Edward & Marjorie Austin Unitrust v. U.S. Mort. Corp., No. 2:06-cv-01235, 2007 WL 2886036 (D.Nev. Sept. 27, 2007).
Well, we’re not real sure if this all went down at Binnion’s, at the Rio, or at Caesars, but that’s not what is important, now is it? (No, we are not talking about Britney Spears flashing her private parts…not that they are all that private anymore. Besides, she hangs out at The Palms.) What is important is that the CAFA law blog had representatives who did witness the “all-in” bet that went terribly “all wrong.” Take it away gentlemen:
Big Tall Army Guy: Sir, we have the final two combatants, Sir!

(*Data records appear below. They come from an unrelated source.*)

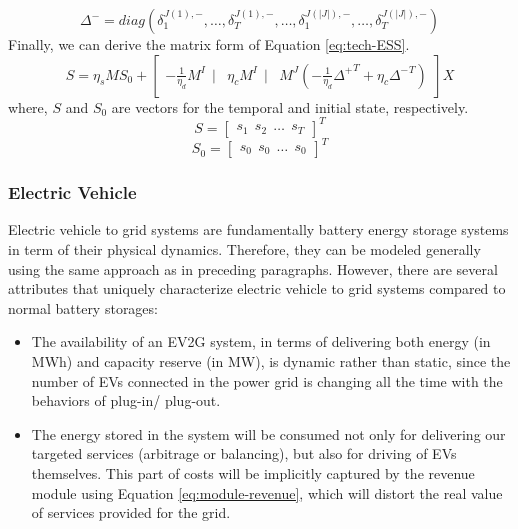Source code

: \begin{equation*}
\Delta^- = diag (
\delta_1^{J(1),-}, \dots , \delta_T^{J(1),-}, \dots, \delta_1^{J(|J|),-}, \dots, \delta_T^{J(|J|),-})
\end{equation*}
\newline
Finally, we can derive the matrix form of Equation \ref{eq:tech-ESS}.
\begin{equation}
S = \eta_s M S_0 + \begin{bmatrix}
-\frac{1}{\eta_d} M^I~~|& \eta_c M^I~~|& M^J (-\frac{1}{\eta_d} {\Delta^{+}}^T + \eta_c {\Delta^{-}}^T)
\end{bmatrix} X
\end{equation}
where, $S$ and $S_0$ are vectors for the temporal and initial state, respectively.
\begin{equation*}
S = \begin{bmatrix}
s_1~~s_2~~\dots~~s_T
\end{bmatrix}^T
\end{equation*}
\begin{equation*}
S_0 = \begin{bmatrix}
s_0~~s_0~~\dots~~s_0
\end{bmatrix}^T
\end{equation*}
\subsubsection{Electric Vehicle}
Electric vehicle to grid systems are fundamentally battery energy storage systems in term of their physical dynamics. Therefore, they can be modeled generally using the same approach as in preceding paragraphs. However, there are several attributes that uniquely characterize electric vehicle to grid systems compared to normal battery storages:

\begin{itemize}
	\item The availability of an EV2G system, in terms of delivering both energy (in MWh) and capacity reserve (in MW), is dynamic rather than static, since the number of EVs connected in the power grid is changing all the time with the behaviors of plug-in/ plug-out.
	\item The energy stored in the system will be consumed not only for delivering our targeted services (arbitrage or balancing), but also for driving of EVs themselves. This part of costs will be implicitly captured by the revenue module using Equation \eqref{eq:module-revenue}, which will distort the real value of services provided for the grid. 
\end{itemize}

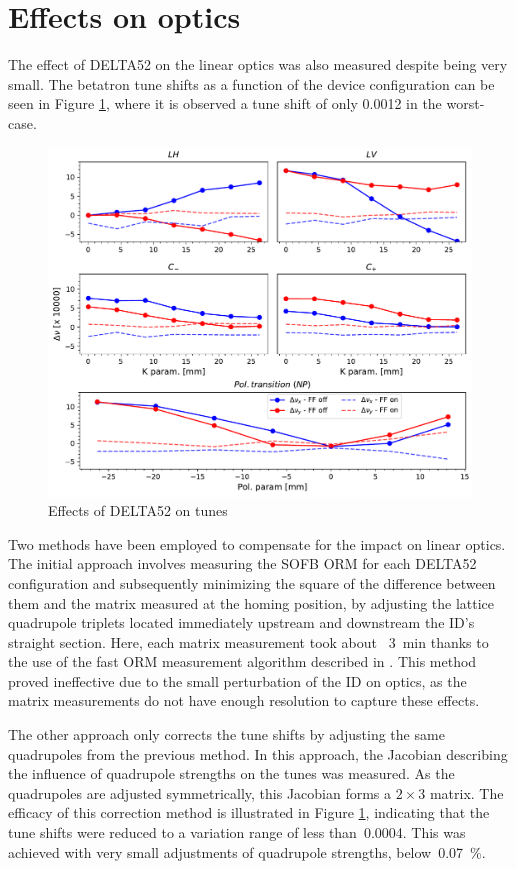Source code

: \documentclass[a4paper,
               keeplastbox,   %
               ]{jacow}
\begin{document}
\section{Effects on optics}

The effect of DELTA52 on the linear optics was also measured despite being very small. The betatron tune shifts as a function of the device configuration can be seen in Figure \ref{fig:tunes}, where it is observed a tune shift of only 0.0012 in the worst-case.

\begin{figure}[]
    \centering
   \includegraphics[width=\columnwidth]{THPS18_f4.pdf}
   \caption{Effects of DELTA52 on tunes}
   \label{fig:tunes}
\end{figure}

Two methods have been employed to compensate for the impact on linear optics. The initial approach involves measuring the SOFB ORM for each DELTA52 configuration and subsequently minimizing the square of the difference between them and the matrix measured at the homing position, by adjusting the lattice quadrupole triplets located immediately upstream and downstream the ID's straight section. Here, each matrix measurement took about ~\SI{3}{\minute} thanks to the use of the fast ORM measurement algorithm described in \cite{Velloso:IPAC22-MOPOTK002}. This method proved ineffective due to the small perturbation of the ID on optics, as the matrix measurements do not have enough resolution to capture these effects.

The other approach only corrects the tune shifts by adjusting the same quadrupoles from the previous method. In this approach, the Jacobian describing the influence of quadrupole strengths on the tunes was measured. As the quadrupoles are adjusted symmetrically, this Jacobian forms a $2 \times 3$ matrix. The efficacy of this correction method is illustrated in Figure \ref{fig:tunes}, indicating that the tune shifts were reduced to a variation range of less than~\num{0.0004}. This was achieved with very small adjustments of quadrupole strengths, below~\SI{0.07}{\percent}.
\end{document}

Generalissimo: I swear B-TAG, you are about as stiff as an Abrams tank turret. You do realize that your job title is “color” commentator, don’t you?
B-TAG: Affirmative, Sir!
Generalissimo: So what B-TAG was so eloquently trying to say was that the action has been non-stop at this year’s World Series of Litigation. At this moment, we have whittled down the field of litigants, and the final table is set. Our final two competitors, the Edward & Marjorie purported plaintiffs class on the one hand and the U.S. Mortgage Corporation defendant class on the other hand, are at the final table (the U.S. District Court of Nevada). B-TAG, tell our reading audience about this year’s grand prize.
B-TAG: Prizes, Sir! Good stuff, Sir! Maybe even plastic army men, Sir!

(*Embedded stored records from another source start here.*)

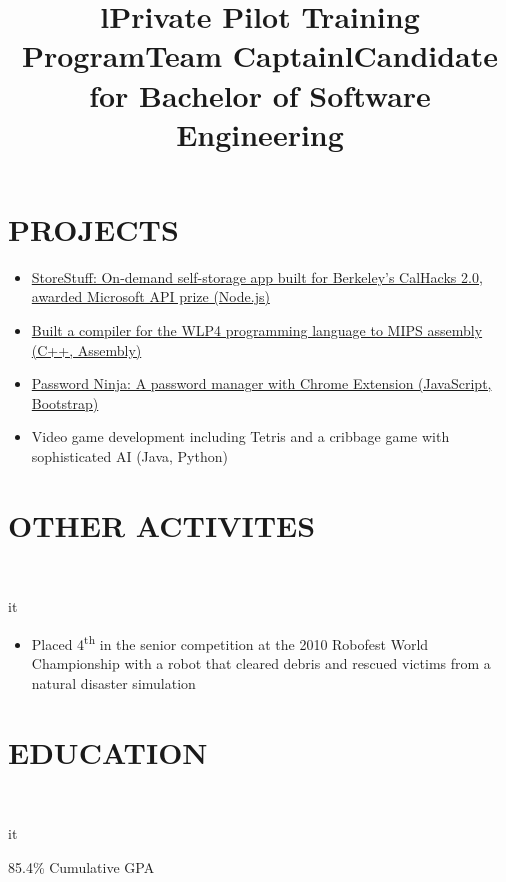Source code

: \documentclass[]{res}
\begin{document}
\begin{resume}
\section{PROJECTS}
  \begin{itemize}
    \item \href{https://github.com/paulashbourne/storestuff}
      {StoreStuff: On-demand self-storage app built for Berkeley's CalHacks 2.0, awarded Microsoft API prize (Node.js)}
    \item \href{https://github.com/paulashbourne/wlp4compiler}
      {Built a compiler for the WLP4 programming language to MIPS assembly (C++, Assembly)}
    \item \href{http://password-ninja.com/}
      {Password Ninja: A password manager with Chrome Extension (JavaScript, Bootstrap)}
    \item Video game development including Tetris and a cribbage game with sophisticated AI (Java, Python)
  \end{itemize}

\section{OTHER ACTIVITES}
  \begin{format}  \\ \title{l}{it} \\ \body \end{format}
  \title{Private Pilot Training Program}
  \begin{position}
    \hspace{-100pt}
  \end{position}
  \title{Team Captain}
  \begin{position}
    \begin{itemize}
      \item Placed 4\textsuperscript{th} in the senior competition at the 2010 Robofest World Championship with a robot that
        cleared debris and rescued victims from a natural disaster simulation
    \end{itemize}
  \end{position}

\section{EDUCATION}
  \begin{format}  \\ \title{l}{it} \\ \body \end{format}
  \title{Candidate for Bachelor of Software Engineering}
  \begin{position}
    85.4\% Cumulative GPA
  \end{position}
 
\end{resume}
\end{document}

Generalissimo: Right. Anyway, is it the millions of dollars that previous final table victors had come to expect? No indeed.
Is it that elusive bracelet that haunts so many of the grizzled vets and on-line junkies? Not so much.
This year’s prize is the continuation of a class action. As we speak, the plaintiff class has pushed all-in, and the Defendants have called the bet, seeking to end this litigation tournament with a dismissal for lack of jurisdiction. That is one helluva gamble, right B-TAG?
B-TAG: Sir, yes Sir! This could end the litigation, Sir!
Generalissimo: Well, as it appears that B-TAG still hasn’t grasped the contours of color commentary, I’ll handle both the color and the play-by-play.
The plaintiffs’ dealt hand, over 2/3 of the original proposed plaintiff class members were Nevada citizens. The defendants’ hand, all members were Nevada corporations. Action went first to the plaintiffs who bet by filing suit. The defendants raised, filing an objection that federal jurisdiction was lacking under CAFA’s home-state controversy. The plaintiffs called that bet, going all-in and presenting an amended list of potential plaintiffs, purportedly showing fewer than 2/3 of the participants were Nevada citizens, and that is where we stand. B-TAG, anything?
B-TAG: Would you like me to give the readers the statistical probabilities of each party winning, Sir? Maybe I could give them references to CAFA precedents, Sir?
Generalissimo: Uhhm, how about no, Mr. Firecracker. Anyway, here comes the flop … and it is … it is … WOW! The Defendants gamble paid off. How you ask? Was it a straight? A flush? A full-house? Sort-of, the house (here the Court) exercised its discretion and decided that the “discretionary home-state controversy” exception under CAFA applied. The Court completely side-stepped the “home-state controversy argument,” and instead reasoned that, conservatively, between 1/3 and 2/3 of the proposed class were Nevada citizens and the interests of justice compelled declining the exercise of federal jurisdiction. The Court considered that the litigants were predominantly Nevada citizens, the claims were state law claims, and the case had little or no national interests. Another exciting CAFA ruling.
Any parting shots B-TAG?
B-TAG: Sir, very exciting, Sir! More exciting than tank drills, Sir!
Generalissimo: You see what I have to work with here? It’s a wonder anyone ever reads this thing with all of this imagination at our fingertips.